Selling naked, deep in-the-money puts can really drive your portfolio in a strong market, particularly in a red-hot market like we witnessed in 2013. I'm not expecting that kind of performance this year, but that's the beauty of the "roll-over" method - whether the puts expire worthless in 2014 or 2020 isn't all that important as long as eventually they do. And in the meantime, you collect the dividends and return on the underlying equity purchased with the proceeds of the sale of the puts. That said, it's a risky strategy that must be used systematically and moderately to avoid having a capital call during a market dip (and you better have a very strong stomach for the dips).
In addition, a long position in Microsoft (MSFT) was closed early in the year for a 30% profit. Other long positions were generally flat as they were established towards the later half of the year.

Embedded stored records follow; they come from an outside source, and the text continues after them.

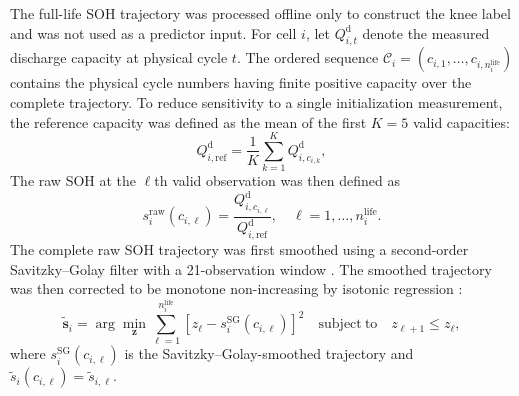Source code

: \documentclass[pdflatex,sn-mathphys-num]{sn-jnl}
\begin{document}
The full-life SOH trajectory was processed offline only to construct the knee label and was not used as a predictor input. For cell $i$, let $Q_{i,t}^{\mathrm{d}}$ denote the measured discharge capacity at physical cycle $t$. The ordered sequence $\mathcal{C}_i=(c_{i,1},\ldots,c_{i,n_i^{\mathrm{life}}})$ contains the physical cycle numbers having finite positive capacity over the complete trajectory. To reduce sensitivity to a single initialization measurement, the reference capacity was defined as the mean of the first $K=5$ valid capacities:
\begin{equation}
Q_{i,\mathrm{ref}}^{\mathrm{d}}=\frac{1}{K}\sum_{k=1}^{K}Q_{i,c_{i,k}}^{\mathrm{d}},
\label{eq:ref_capacity}
\end{equation}
The raw SOH at the $\ell$th valid observation was then defined as
\begin{equation}
s_i^{\mathrm{raw}}(c_{i,\ell})=
\frac{Q_{i,c_{i,\ell}}^{\mathrm{d}}}{Q_{i,\mathrm{ref}}^{\mathrm{d}}},
\quad \ell=1,\ldots,n_i^{\mathrm{life}}.
\label{eq:raw_soh}
\end{equation}
The complete raw SOH trajectory was first smoothed using a second-order Savitzky--Golay filter with a 21-observation window \cite{savitzky1964smoothing}. The smoothed trajectory was then corrected to be monotone non-increasing by isotonic regression  \cite{best1990isotonic}:
\begin{equation}
\widetilde{\mathbf{s}}_i
=\arg\min_{\mathbf{z}}\sum_{\ell=1}^{n_i^{\mathrm{life}}}
\left[z_\ell-s_i^{\mathrm{SG}}(c_{i,\ell})\right]^2
\quad \mathrm{subject\ to}\quad z_{\ell+1}\leq z_\ell,
\end{equation}
where $s_i^{\mathrm{SG}}(c_{i,\ell})$ is the Savitzky--Golay-smoothed trajectory and $\widetilde{s}_i(c_{i,\ell})=\widetilde{s}_{i,\ell}$.

\end{document}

On the short side, 2013 was definitely a year where the tide lifted all ships. With the S&P 500 P/E ratio now at almost 19, I expect this year we'll finally start to see the ships with leaks actually start to sink. That's why the portfolio also contains several short positions, which are established through sales of deep in-the-money calls. Current shorts are RadioShack (RSH), Herbalife (HLF) and AngiesList (ANGI). The short positions used to hedge the portfolio were basically flat in 2013 but I think leave the portfolio well hedged for any market dip going into 2014.
2013 Dividend Income
The current annual dividend yield for the portfolio is about 1.88% and I am targeting a 2.2% yield by the end of 2014. Those numbers are nothing to brag about, but I expect strong dividend growth next year. Equity Lifestyle Properties (ELS) has announced a 30% increase in their dividend and I expect Equifax will announce a 15-20% increase to their dividend in early February. I am not expecting any meaningful dividend contribution from BIDU for at least the next five years or Yelp (YELP) for at least the next seven years. Going forward, I will start recording yield on cost because I think that's a great measure of how well the portfolio is performing over time. If YELP continues its recent run, I may re-allocate a portion of that position into Avery-Dennison (AVY), which I expect to be the next addition to the portfolio.
Overall 2013 Performance
I think 2014 is shaping up to be another good year given the lack of any serious global issues on the horizon. On the long side, I expect quality mid-cap stocks to continue to outperform large dividend paying stocks. On the downside, I expect diverging performance as the businesses with weak fundamentals simply cannot maintain high P/E rates going forward.
Best trade idea for 2014 therefore is well-positioned pair trades that take long and short positions on the stronger and weaker businesses in the same industry. I expect the long YELP and short ANGI trade may perform very well in 2014. There are several similar trades in the retail industry that look interesting right now, including long Best Buy (BBY) and short Conn's (CONN).